NEW YORK -- Novelists find their material in a variety of ways. Pete Hamill does it by shoe leather, like the great newspaper reporter he was.
At 71, Hamill looks as trim and sharp as he did in the 1960s covering New York for the Post, then one of America's great liberal papers but now a reactionary sleaze and celebrity sheet for Rupert Murdoch.
He was among the best-known of a collection of New York journalists that included Jimmy Breslin, James Wechsler and Murray Kempton. (Hamill does a funny impression of Kempton, pipe and all.)
They were last of a breed of hard-bitten, hard-drinking newspapermen of the Damon Runyon school.
In his 1994 memoir, "A Drinking Life," he admitted to mending some of his dissolute ways, but he retains a fondness for the newspaper days of the 1950s and '60s.
"As a reporter in New York, I saw some of the nastiest crap you can imagine," Hamill told me June 2 at BookExpo America here. "But, there were great stories, too."
He's never stopped writing about his native city in newspapers, magazines and books, but fiction writing provides the deadlines for Hamill's work these days. His 10th novel, "North River," will be in stores this month.
A story of Depression-era Manhattan, the book moves back and forth from World War I to 1934, the history of that era providing a rich backdrop for Hamill's story.
"I did my reporting on this book, like I've always done," he said. "It's the research that feeds your imagination. It marinates into your memory, and then you let that memory work into your characters."
Hamill said he drew upon the reporting of war correspondents like Alexander Woollcott and Runyon for the details on the soldiers from New York who fought in France.
"There's a scene in the book where a regiment of New Yorkers are marching behind the lines to be relieved and they sing "Give My Regards to Broadway" like a dirge," he said. "That's straight out of Woollcott's reporting."
Hamill's hero is Dr. James Delaney, a wounded war veteran, struggling with the miserable economy to care for his poor patients while trying to raise a grandson dropped on his doorstep by his wayward daughter.
"I wanted to write about a good man," Hamill said. "The idea came from the aftermath of Sept. 11 when we started to realize how many quiet heroes there are -- doctors, teachers, cops."
He hesitated for a bit, he explained, because "writing about good people is one of the hardest things to do these days. There's such a big fear of being sentimental, looking soft.
"The way criticism has evolved, we're supposed to see human life as nasty, brutish and short, but we know it really isn't that way."

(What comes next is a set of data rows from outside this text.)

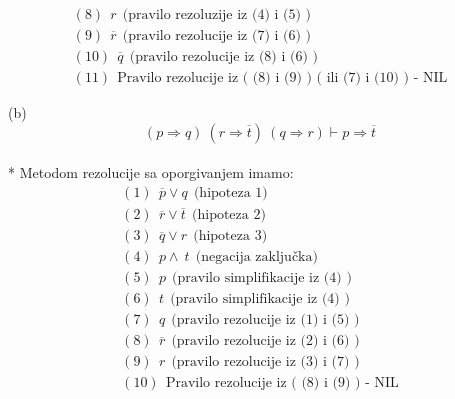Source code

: \documentclass[12pt]{article}
\begin{document}
\begin{enumerate}
\begin{align*}
		    (8)~~ r ~~ \text{(pravilo~rezoluzije~iz~(4)~i~(5)~)} \\
		    
		    (9)~~ \overline{r} ~~ \text{(pravilo~rezolucije~iz~(7)~i~(6)~)} \\
		    
		    (10)~~ \overline{q} ~~ \text{(pravilo~rezolucije~iz~(8)~i~(6)~)} \\
		    
		    (11)~~ \text{Pravilo~rezolucije~iz~(~(8)~i~(9)~)~(~ili~(7)~i~(10)~)~-~NIL}
 		\end{align*}
 		
 		\newpage
 		
 		(b) \begin{equation*}
		    (p \Rightarrow q)~(r \Rightarrow \overline{t})~(q \Rightarrow r) \vdash p \Rightarrow \overline{t}
		\end{equation*}
 		\\
		* Metodom rezolucije sa oporgivanjem imamo: 
		\begin{align*}    
		
		    (1)~~ \overline{p} \vee q ~~ \text{(hipoteza~1)} \\
		    
		    (2)~~ \overline{r} \vee \overline{t} ~~ \text{(hipoteza~2)} \\
		    
		    (3)~~ \overline{q} \vee r ~~ \text{(hipoteza~3)} \\
		    
		    (4)~~ p \wedge~t ~~ \text{(negacija zaključka)} \\
		    
		    (5)~~ p ~~ \text{(pravilo~simplifikacije~iz~(4)~)} \\
		    
		    (6)~~ t ~~ \text{(pravilo~simplifikacije~iz~(4)~)} \\
		    
		    (7)~~ q ~~ \text{(pravilo~rezolucije~iz~(1)~i~(5)~)} \\
		    
		    (8)~~ \overline{r} ~~ \text{(pravilo~rezolucije~iz~(2)~i~(6)~)} \\
		    
		    (9)~~ r ~~ \text{(pravilo~rezolucije~iz~(3)~i~(7)~)} \\
		    
		    (10)~~ \text{Pravilo~rezolucije~iz~(~(8)~i~(9)~)~-~NIL}
		    
 		
		\end{align*}
		\newpage
		

\end{enumerate}
\end{document}
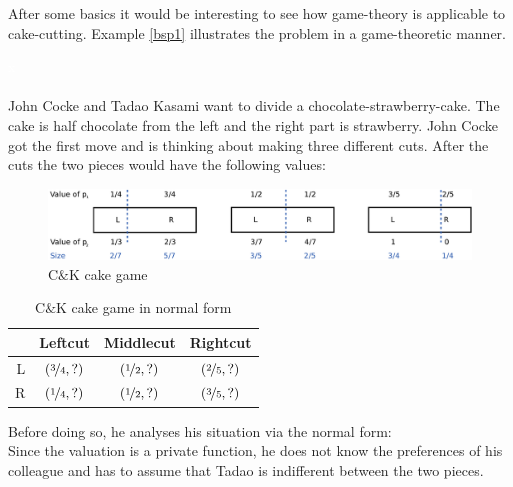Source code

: \newline
After some basics it would be interesting to see how game-theory is applicable to cake-cutting. Example \ref{bsp1} illustrates the problem in a game-theoretic manner.
\begin{bsp}
\label{bsp1}
\textcolor{white}{x}\\\\
John Cocke and Tadao Kasami want to divide a chocolate-strawberry-cake. The cake is half chocolate from the left and the right part is strawberry. John Cocke got the first move and is thinking about making three different cuts. After the cuts the two pieces would have the following values:
	\begin{figure}[!h]
		\centering
 		 \includegraphics[width=390pt]{bilder/ex1.pdf}
   \caption{C$\&$K cake game}
  	 \end{figure}
  	 \newline
\begin{table}[htb]
\centering
 \renewcommand{\arraystretch}{1.2} 
\begin{tabular}{c|c|c|c|}
\cline{2-4}
&\multicolumn{1}{|c|}{{Leftcut}}& {Middlecut}&{Rightcut}\\
\hline
\multicolumn{1}{|r|}{{L}}&$\left(\nicefrac{3}{4}, ?\right)$&$\left(\nicefrac{1}{2}, ?\right)$&$\left(\nicefrac{2}{5}, ?\right)$\\
\hline
\multicolumn{1}{|r|}{{R}}&$\left(\nicefrac{1}{4}, ?\right)$&$\left(\nicefrac{1}{2}, ?\right)$&$\left(\nicefrac{3}{5}, ?\right)$\\
\hline
\end{tabular}
\caption{C$\&$K cake game in normal form}\label{Table1}
\end{table}
Before doing so, he analyses his situation via the normal form:\\Since the valuation is a private function, he does not know the preferences of his colleague and has to assume that Tadao is indifferent between the two pieces. %

\end{bsp}
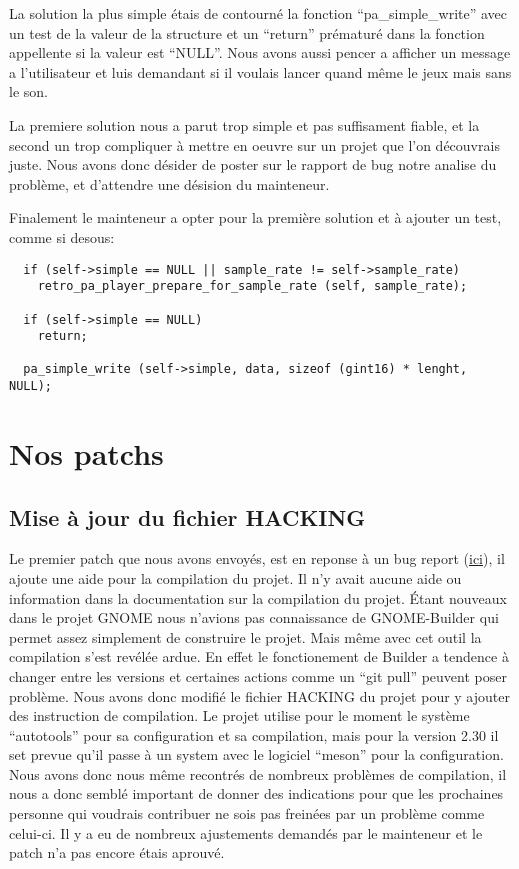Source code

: \documentclass[12pt]{report}
\begin{document}
La solution la plus simple étais de contourné la fonction ``pa\_simple\_write''
avec un test de la valeur de la structure et un ``return'' prématuré dans la fonction
appellente si la valeur est ``NULL''. Nous avons aussi pencer a afficher un message a
l'utilisateur et luis demandant si il voulais lancer quand même le jeux mais sans le son.

La premiere solution nous a parut trop simple et pas suffisament fiable, et la
second un trop compliquer à mettre en oeuvre sur un projet que l'on découvrais juste.
Nous avons donc désider de poster sur le rapport de bug notre analise du problème, et
d'attendre une désision du mainteneur.

Finalement le mainteneur a opter pour la première solution et à ajouter un test, comme
si desous:
\begin{verbatim}
  if (self->simple == NULL || sample_rate != self->sample_rate)
    retro_pa_player_prepare_for_sample_rate (self, sample_rate);

  if (self->simple == NULL)
    return;

  pa_simple_write (self->simple, data, sizeof (gint16) * lenght, NULL);
\end{verbatim}

\section{Nos patchs}
\subsection{Mise à jour du fichier HACKING}
Le premier patch que nous avons envoyés, est en reponse à un bug report
(\href{http://bugzilla.gnome.org/show_bug.cgi?id=788692}{ici}), il ajoute une
aide pour la compilation du projet. \newline
Il n'y avait aucune aide ou information dans la documentation sur la compilation
du projet. Étant nouveaux dans le projet GNOME nous n'avions pas connaissance de 
GNOME-Builder qui permet assez simplement de construire le projet. Mais
même avec cet outil la compilation s'est revélée ardue. En effet 
le fonctionement de Builder a tendence à changer entre les versions et certaines
actions comme un ``git pull'' peuvent poser problème.
Nous avons donc modifié le fichier HACKING du projet pour y ajouter des 
instruction de compilation. \newline
Le projet utilise pour le moment le système ``autotools'' pour sa configuration et 
sa compilation, mais pour la version 2.30 il set prevue qu'il passe à un system
avec le logiciel ``meson'' pour la configuration. \newline
Nous avons donc nous même recontrés de nombreux problèmes de compilation,
il nous a donc semblé important de donner des indications pour que les 
prochaines personne qui voudrais contribuer ne sois pas freinées par un 
problème comme celui-ci.
Il y a eu de nombreux ajustements demandés par le mainteneur et le patch n'a 
pas encore étais aprouvé. \newline
\end{document}
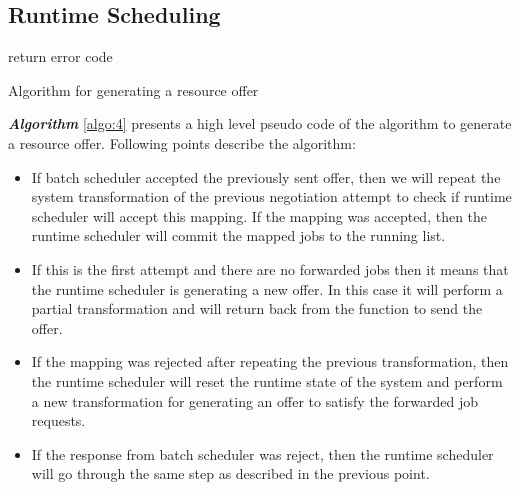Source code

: \subsection{Runtime Scheduling}
\begin{algorithm}[!t]
 \DontPrintSemicolon
 return error code\;
 \caption{Algorithm for generating a resource offer}
 \label{algo:4}
\end{algorithm}
\textbf{\textit{Algorithm }}\ref{algo:4} presents a high level pseudo code of the algorithm to generate a resource offer. Following points describe the algorithm:
\begin{itemize}
\item If batch scheduler accepted the previously sent offer, then we will repeat the system transformation of the previous negotiation attempt to check if runtime scheduler will accept this mapping. If the mapping was accepted, then the runtime scheduler will commit the mapped jobs to the running list. 
\item If this is the first attempt and there are no forwarded jobs then it means that the runtime scheduler is generating a new offer. In this case it will perform a partial transformation and will return back from the function to send the offer.
\item If the mapping was rejected after repeating the previous transformation, then the runtime scheduler will reset the runtime state of the system and perform a new transformation for generating an offer to satisfy the forwarded job requests.
\item If the response from batch scheduler was reject, then the runtime scheduler will go through the same step as described in the previous point.
\end{itemize}
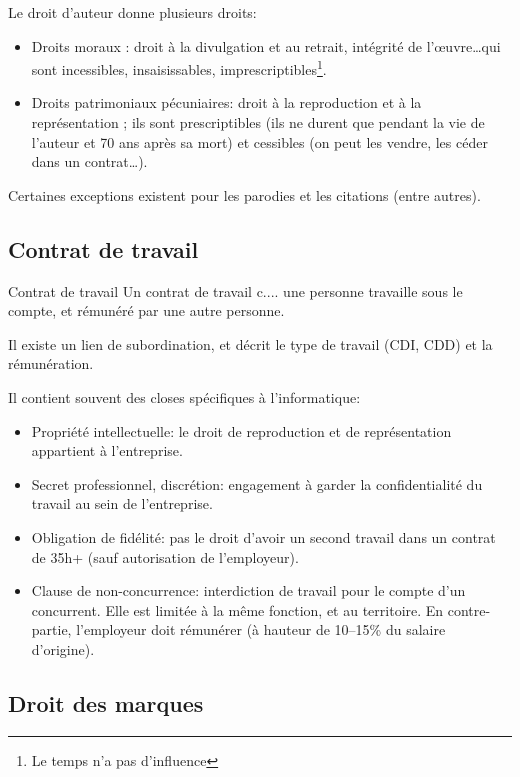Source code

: \documentclass[10pt,a4paper,french]{article}
\begin{document}
Le droit d'auteur donne plusieurs droits:
\begin{itemize}
\item Droits moraux : droit à la divulgation et au retrait, intégrité de l'œuvre\ldots qui sont incessibles, insaisissables, imprescriptibles\footnote{Le temps n'a pas d'influence}.
\item Droits patrimoniaux pécuniaires: droit à la reproduction et à la représentation ; ils sont prescriptibles (ils ne durent que pendant la vie de l'auteur et 70 ans après sa mort) et cessibles (on peut les vendre, les céder dans un contrat\ldots).
\end{itemize}

Certaines exceptions existent pour les parodies et les citations (entre autres).

\subsection{Contrat de travail}
\begin{cquote}{Contrat de travail}
Un contrat de travail c.... une personne travaille sous le compte, et rémunéré par une autre personne.
\end{cquote}

Il existe un lien de subordination, et décrit le type de travail (CDI, CDD) et la rémunération.

Il contient souvent des closes spécifiques à l'informatique:
\begin{itemize}
\item Propriété intellectuelle: le droit de reproduction et de représentation appartient à l'entreprise.
\item Secret professionnel, discrétion: engagement à garder la confidentialité du travail au sein de l'entreprise.
\item Obligation de fidélité: pas le droit d'avoir un second travail dans un contrat de 35h+ (sauf autorisation de l'employeur).
\item Clause de non-concurrence: interdiction de travail pour le compte d'un concurrent. Elle est limitée à la même fonction, et au territoire. En contre-partie, l'employeur doit rémunérer (à hauteur de 10--15\% du salaire d'origine).
\end{itemize}

\subsection{Droit des marques}
\end{document}
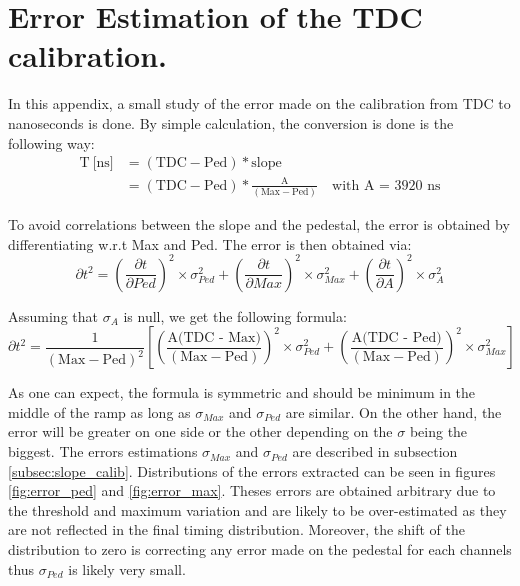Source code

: \chapter{Error Estimation of the TDC calibration.}
\label{appendix:calib_error}

In this appendix, a small study of the error made on the calibration from TDC to nanoseconds is done. By simple calculation, the conversion is done is the following way:
\begin{equation*}
	\begin{split}
		\text{T} \: \text{[ns]} & = ( \text{TDC} - \text{Ped} ) * \text{slope} \\
		& = ( \text{TDC} - \text{Ped} ) * \frac{\text{A}}{(\text{Max} - \text{Ped})} \quad \text{with A = 3920 ns}
	\end{split}
\end{equation*}

To avoid correlations between the slope and the pedestal, the error is obtained by differentiating w.r.t Max and Ped. The error is then obtained via:
\begin{equation*}
	\partial t^2 = \left(\frac{\partial t}{\partial Ped}\right)^2 \times \sigma_{Ped}^2 + \left(\frac{\partial t}{\partial Max}\right)^2 \times \sigma_{Max}^2 + \left(\frac{\partial t}{\partial A}\right)^2 \times \sigma_{A}^2
\end{equation*}

Assuming that $\sigma_{A}$ is null, we get the following formula:
\begin{equation*}
	\partial t^2 = \frac{1}{(\text{Max} - \text{Ped})^2} \left[ \left( \frac{\text{A(TDC - Max)}}{(\text{Max} - \text{Ped})} \right)^2 \times \sigma_{Ped}^2 + \left( \frac{\text{A(TDC - Ped)}}{(\text{Max} - \text{Ped})} \right)^2 \times \sigma_{Max}^2 \right]
\end{equation*}

As one can expect, the formula is symmetric and should be minimum in the middle of the ramp as long as $\sigma_{Max}$ and $\sigma_{Ped}$ are similar. On the other hand, the error will be greater on one side or the other depending on the $\sigma$ being the biggest. The errors estimations $\sigma_{Max}$ and $\sigma_{Ped}$ are described in subsection \ref{subsec:slope_calib}. Distributions of the errors extracted can be seen in figures \ref{fig:error_ped} and \ref{fig:error_max}. Theses errors are obtained arbitrary due to the threshold and maximum variation and are likely to be over-estimated as they are not reflected in the final timing distribution. Moreover, the shift of the distribution to zero is correcting any error made on the pedestal for each channels thus $\sigma_{Ped}$ is likely very small.

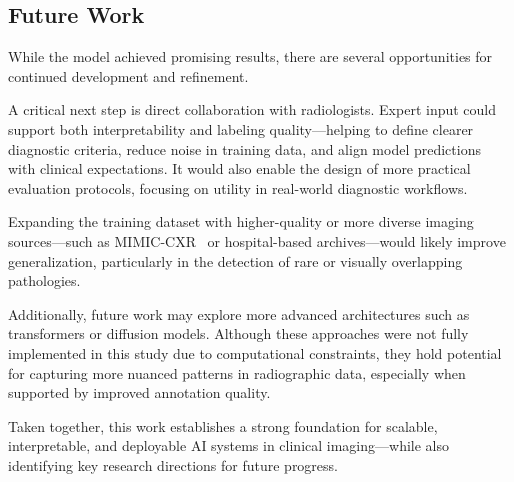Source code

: \documentclass[12pt]{article}
\begin{document}
\begin{multicols}{2}
\subsection{Future Work}
While the model achieved promising results, there are several opportunities for continued development and refinement.

A critical next step is direct collaboration with radiologists. Expert input could support both interpretability and labeling quality—helping to define clearer diagnostic criteria, reduce noise in training data, and align model predictions with clinical expectations. It would also enable the design of more practical evaluation protocols, focusing on utility in real-world diagnostic workflows.

Expanding the training dataset with higher-quality or more diverse imaging sources—such as MIMIC-CXR~\cite{johnson2019mimic} or hospital-based archives—would likely improve generalization, particularly in the detection of rare or visually overlapping pathologies.

Additionally, future work may explore more advanced architectures such as transformers or diffusion models. Although these approaches were not fully implemented in this study due to computational constraints, they hold potential for capturing more nuanced patterns in radiographic data, especially when supported by improved annotation quality.

Taken together, this work establishes a strong foundation for scalable, interpretable, and deployable AI systems in clinical imaging—while also identifying key research directions for future progress.


\end{multicols}

\vspace{200pt}

\pagebreak
\end{document}
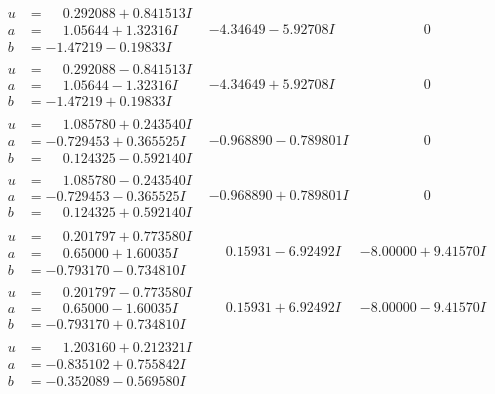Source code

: \documentclass[1p]{elsarticle_modified}
\theoremstyle{definition}
\begin{document}
$$\begin{array}{c|c|c}
\begin{aligned}
u &= \phantom{-}0.292088 + 0.841513 I \\
a &= \phantom{-}1.05644 + 1.32316 I \\
b &= -1.47219 - 0.19833 I\end{aligned}
 & -4.34649 - 5.92708 I & \phantom{-0.000000 } 0 \\ \hline\begin{aligned}
u &= \phantom{-}0.292088 - 0.841513 I \\
a &= \phantom{-}1.05644 - 1.32316 I \\
b &= -1.47219 + 0.19833 I\end{aligned}
 & -4.34649 + 5.92708 I & \phantom{-0.000000 } 0 \\ \hline\begin{aligned}
u &= \phantom{-}1.085780 + 0.243540 I \\
a &= -0.729453 + 0.365525 I \\
b &= \phantom{-}0.124325 - 0.592140 I\end{aligned}
 & -0.968890 - 0.789801 I & \phantom{-0.000000 } 0 \\ \hline\begin{aligned}
u &= \phantom{-}1.085780 - 0.243540 I \\
a &= -0.729453 - 0.365525 I \\
b &= \phantom{-}0.124325 + 0.592140 I\end{aligned}
 & -0.968890 + 0.789801 I & \phantom{-0.000000 } 0 \\ \hline\begin{aligned}
u &= \phantom{-}0.201797 + 0.773580 I \\
a &= \phantom{-}0.65000 + 1.60035 I \\
b &= -0.793170 - 0.734810 I\end{aligned}
 & \phantom{-}0.15931 - 6.92492 I & -8.00000 + 9.41570 I \\ \hline\begin{aligned}
u &= \phantom{-}0.201797 - 0.773580 I \\
a &= \phantom{-}0.65000 - 1.60035 I \\
b &= -0.793170 + 0.734810 I\end{aligned}
 & \phantom{-}0.15931 + 6.92492 I & -8.00000 - 9.41570 I \\ \hline\begin{aligned}
u &= \phantom{-}1.203160 + 0.212321 I \\
a &= -0.835102 + 0.755842 I \\
b &= -0.352089 - 0.569580 I\end{aligned}

\end{array}$$
\end{document}
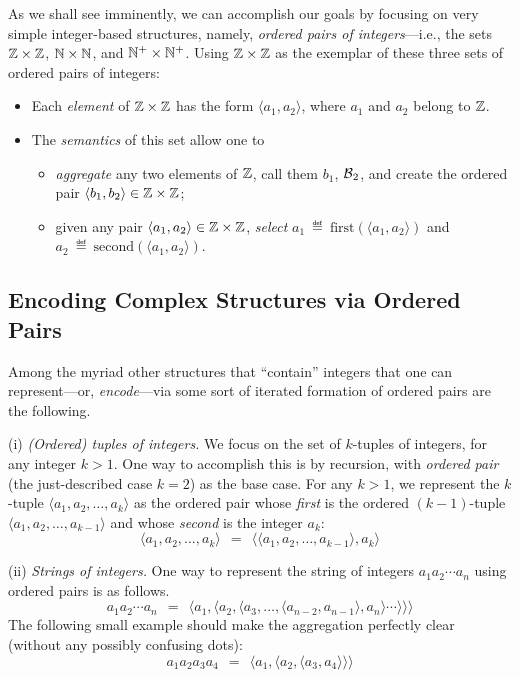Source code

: As we shall see imminently, we can accomplish our goals by focusing on
very simple integer-based structures, namely, {\em ordered pairs of
  integers}---i.e.,
the sets $\mathbb{Z} \times \mathbb{Z}$, $\mathbb{N} \times \mathbb{N}$, and $\mathbb{N}^+ \times \mathbb{N}^+$.
Using $\mathbb{Z} \times \mathbb{Z}$ as the exemplar of these three sets of ordered
pairs of integers:
\begin{itemize}
\item
Each {\em element} of $\mathbb{Z} \times \mathbb{Z}$ has the form $\langle a_1, a_2
\rangle$, where $a_1$ and $a_2$ belong to $\mathbb{Z}$.
\item
The {\em semantics} of this set allow one to
  \begin{itemize}
  \item
{\em aggregate} any two elements of $\mathbb{Z}$, call them $b_1$, $\mbox{$\cal B$}_2$, and
create the ordered pair $\langle b_1, b_2 \rangle \in \mathbb{Z} \times \mathbb{Z}$;
  \item
given any pair $\langle a_1, a_2 \rangle \in \mathbb{Z} \times \mathbb{Z}$, {\em
  select} $a_1 \ \eqdef \ \mbox{first}(\langle a_1, a_2 \rangle)$ and
$a_2 \ \eqdef \ \mbox{second}(\langle a_1, a_2 \rangle)$.
  \end{itemize}
\end{itemize}

\subsection{Encoding Complex Structures via Ordered Pairs}
\label{sec:encodings-via-ordered-pairs}

Among the myriad other structures that ``contain'' integers that one
can represent---or, {\it encode}---via some sort of iterated formation
of ordered pairs are the following.

\noindent
(i) {\em (Ordered) tuples of integers.}
%
We focus on the set of $k$-tuples of integers, for any integer $k >
1$.  One way to accomplish this is by recursion, with {\em ordered
  pair} (the just-described case $k=2$) as the base case.  For any $k
> 1$, we represent the $k$-tuple $\langle a_1, a_2, \ldots, a_k
\rangle$ as the ordered pair whose {\em first} is the ordered
$(k-1)$-tuple $\langle a_1, a_2, \ldots, a_{k-1} \rangle$ and whose
{\em second} is the integer $a_k$:
\[ \langle a_1, a_2, \ldots, a_k \rangle \ \ = \ \
\langle \langle a_1, a_2, \ldots, a_{k-1} \rangle, a_k \rangle \]

\noindent
(ii) {\em Strings of integers.}
%
One way to represent the string of integers $a_1 a_2 \cdots a_n$ using
ordered pairs is as follows.
\[ a_1 a_2 \cdots a_n \ \ = \ \
\langle a_1, \langle a_2, \langle a_3, \ldots, \langle a_{n-2},  a_{n-1}
\rangle, a_n \rangle \cdots \rangle \rangle \rangle
\]
The following small example should make the aggregation perfectly
clear (without any possibly confusing dots):
\[ a_1 a_2 a_3 a_4 \ \ = \ \
\langle a_1, \langle a_2, \langle a_3,  a_4 \rangle \rangle \rangle
\]

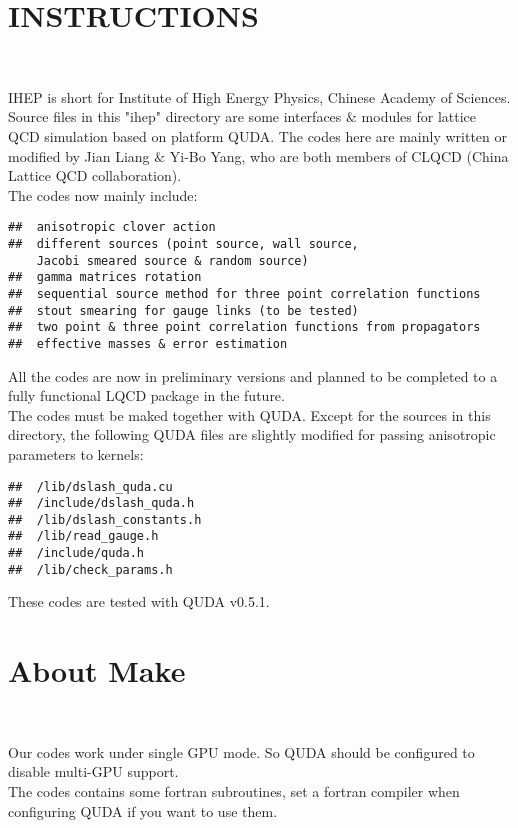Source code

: \documentclass[12pt,fleqn]{article}
\begin{document}
\section{INSTRUCTIONS}
~

IHEP is short for Institute of High Energy Physics, Chinese Academy of Sciences.\\

Source files in this "ihep" directory are some interfaces $\&$ modules for
lattice QCD simulation based on platform QUDA. The codes here are mainly written
or modified by Jian Liang $\&$ Yi-Bo Yang, who are both members of CLQCD (China
Lattice QCD collaboration).\\

  The codes now mainly include:
  \begin{verbatim}
##  anisotropic clover action
##  different sources (point source, wall source,
    Jacobi smeared source & random source)
##  gamma matrices rotation
##  sequential source method for three point correlation functions
##  stout smearing for gauge links (to be tested)
##  two point & three point correlation functions from propagators
##  effective masses & error estimation
  \end{verbatim}

All the codes are now in preliminary versions and planned to be completed to a fully
functional LQCD package in the future.\\

The codes must be maked together with QUDA. Except for the sources in
this directory, the following QUDA files are slightly modified for passing anisotropic
parameters to kernels:
\begin{verbatim}
##  /lib/dslash_quda.cu
##  /include/dslash_quda.h
##  /lib/dslash_constants.h
##  /lib/read_gauge.h
##  /include/quda.h
##  /lib/check_params.h
\end{verbatim}

These codes are tested with QUDA v0.5.1.

\section{About Make}
~

Our codes work under single GPU mode. So QUDA should be configured to disable
multi-GPU support.\\

The codes contains some fortran subroutines, set a fortran compiler when
configuring QUDA if you want to use them.\\
\end{document}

Delaney finds a small boy on his doorstep on Manhattan's West Side, because his daughter and her lover are involved in revolution in Mexico, a country Hamill knows well.
After naval service, he attended college in Mexico City, pursuing a career in art and an appreciation for famed sculptor Diego Rivera.
Hamill wrote a well-received study of the artist in 1999. "It's important to use the things you know in your writing. It's one way to write in a natural, honest way," he said.
"In Mexico, I painted, I read and then got the idea that I could be a writer," he said. "Back home, I was going to face what I call the 'green ceiling.' It was the attitude among the older generation of Irish that you shouldn't aspire to anything too 'artsy.' The question was always, 'Who do you think you are?' when the idea of being an artist came up."
Offered a tryout as a reporter on the Post in 1960, Hamill shelved his painting ambitions for a notebook and a typewriter.
"That's how I learned to be a writer. The old guys weren't so bad. They took their time with me, showed me how to make my stuff better."
The education was bare-bones in the office of the Post, then owned by the tight-fisted Dorothy Schiff who kept her reporters on their toes -- really.
"There weren't enough chairs for everybody in the newsroom," said Hamill. "Reporters were supposed to be out of the office getting stories, but one time, I had to write a story typing standing up because all the seats were taken."
Hamill said he was inspired to write novels about New York's past because "it's important, I think, to imagine the world before television. Think about the conversations people must have had then! Things have changed amazingly after that era, so much so that it's hard to believe what the world was like."